Occaisional test failure (timing?) #1153

cam72cam · 2024-01-19T14:13:26Z

Once and a while we see this in test reports. My guess is that there is some timing that could be tweaked or a test that could be restructured.

--- FAIL: TestJSONHook_create (0.01s)
    hook_json_test.go:184: unexpected number of messages. got 6, want 7
    hook_json_test.go:184: unexpected output on line 5:
          map[string]any{
          	"@level": string("info"),
          	"@message": strings.Join({
          		"test_instance.boop: ",
        - 		"Still creating... [20s elapsed",
        + 		"Creation complete after 22s [id=test",
          		"]",
          	}, ""),
          	"@module": string("tofu.ui"),
          	"hook": map[string]any{
          		"action":          string("create"),
        - 		"elapsed_seconds": float64(20),
        + 		"elapsed_seconds": float64(22),
        + 		"id_key":          string("id"),
        + 		"id_value":        string("test"),
          		"resource":        map[string]any{"addr": string("test_instance.boop"), "implied_provider": string("test"), "module": string(""), "resource": string("test_instance.boop"), ...},
          	},
        - 	"type": string("apply_progress"),
        + 	"type": string("apply_complete"),
          }
FAIL
FAIL	github.com/opentofu/opentofu/internal/command/views	3.188s

The text was updated successfully, but these errors were encountered:

bvand · 2024-01-23T19:25:31Z

I'd like to take this one if it's available. Can you link to 1 or 2 related Action failures so I can take a deeper look?

Any suspicion if this only comes into play when running all of the tests? I haven't been able to reproduce locally.
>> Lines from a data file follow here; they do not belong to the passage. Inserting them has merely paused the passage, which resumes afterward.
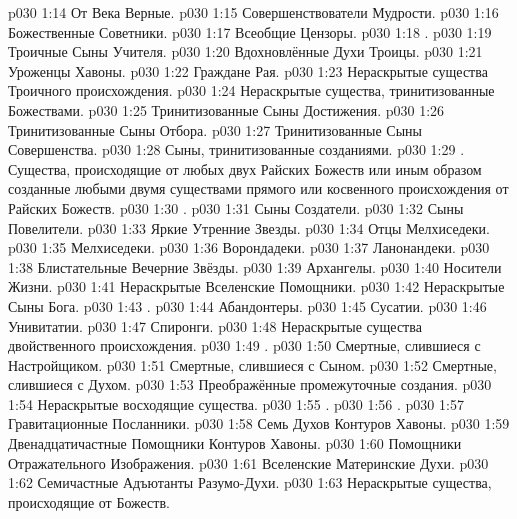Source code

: \vs p030 1:14 От Века Верные.
\vs p030 1:15 Совершенствователи Мудрости.
\vs p030 1:16 Божественные Советники.
\vs p030 1:17 Всеобщие Цензоры.
\vs p030 1:18 .
\vs p030 1:19 Троичные Сыны Учителя.
\vs p030 1:20 Вдохновлённые Духи Троицы.
\vs p030 1:21 Уроженцы Хавоны.
\vs p030 1:22 Граждане Рая.
\vs p030 1:23 Нераскрытые существа Троичного происхождения.
\vs p030 1:24 Нераскрытые существа, тринитизованные Божествами.
\vs p030 1:25 Тринитизованные Сыны Достижения.
\vs p030 1:26 Тринитизованные Сыны Отбора.
\vs p030 1:27 Тринитизованные Сыны Совершенства.
\vs p030 1:28 Сыны, тринитизованные созданиями.
\vs p030 1:29 . Существа, происходящие от любых двух Райских Божеств или иным образом созданные любыми двумя существами прямого или косвенного происхождения от Райских Божеств.
\vs p030 1:30 .
\vs p030 1:31 Сыны Создатели.
\vs p030 1:32 Сыны Повелители.
\vs p030 1:33 Яркие Утренние Звезды.
\vs p030 1:34 Отцы Мелхиседеки.
\vs p030 1:35 Мелхиседеки.
\vs p030 1:36 Ворондадеки.
\vs p030 1:37 Ланонандеки.
\vs p030 1:38 Блистательные Вечерние Звёзды.
\vs p030 1:39 Архангелы.
\vs p030 1:40 Носители Жизни.
\vs p030 1:41 Нераскрытые Вселенские Помощники.
\vs p030 1:42 Нераскрытые Сыны Бога.
\vs p030 1:43 .
\vs p030 1:44 Абандонтеры.
\vs p030 1:45 Сусатии.
\vs p030 1:46 Унивитатии.
\vs p030 1:47 Спиронги.
\vs p030 1:48 Нераскрытые существа двойственного происхождения.
\vs p030 1:49 .
\vs p030 1:50 Смертные, слившиеся с Настройщиком.
\vs p030 1:51 Смертные, слившиеся с Сыном.
\vs p030 1:52 Смертные, слившиеся с Духом.
\vs p030 1:53 Преображённые промежуточные создания.
\vs p030 1:54 Нераскрытые восходящие существа.
\vs p030 1:55 .
\vs p030 1:56 .
\vs p030 1:57 Гравитационные Посланники.
\vs p030 1:58 Семь Духов Контуров Хавоны.
\vs p030 1:59 Двенадцатичастные Помощники Контуров Хавоны.
\vs p030 1:60 Помощники Отражательного Изображения.
\vs p030 1:61 Вселенские Материнские Духи.
\vs p030 1:62 Семичастные Адъютанты Разумо\hyp{}Духи.
\vs p030 1:63 Нераскрытые существа, происходящие от Божеств.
I've run all of the tests with go test./... and the specific subset with go test ./internal/command/views -count=1 and go test -race ./internal/command/views -count=1...

cam72cam · 2024-01-23T20:34:39Z

Thanks @bvand

https://github.com/opentofu/opentofu/actions/runs/7586115064/ is the run that had issues, but I re-ran failed tests and it appears to have overwritten the previous logs?

It seems to be intermittent: from @cube2222 "Oh yeah, this test case is known and liked 😄"

I wonder if it has to do with how bogged down the host of the github runner is, as it appears to be timing related?

janosdebugs · 2024-01-24T07:23:13Z

@cam72cam I believe the details of test runs are not available to non-maintainers? @bvand please let us know if you can see that link.

bvand · 2024-01-24T15:54:36Z

@janosdebugs I can access that link but don't see any job failures there (I guess because of the rerun). I do see 40 errors under annotations, but those seem to be unrelated?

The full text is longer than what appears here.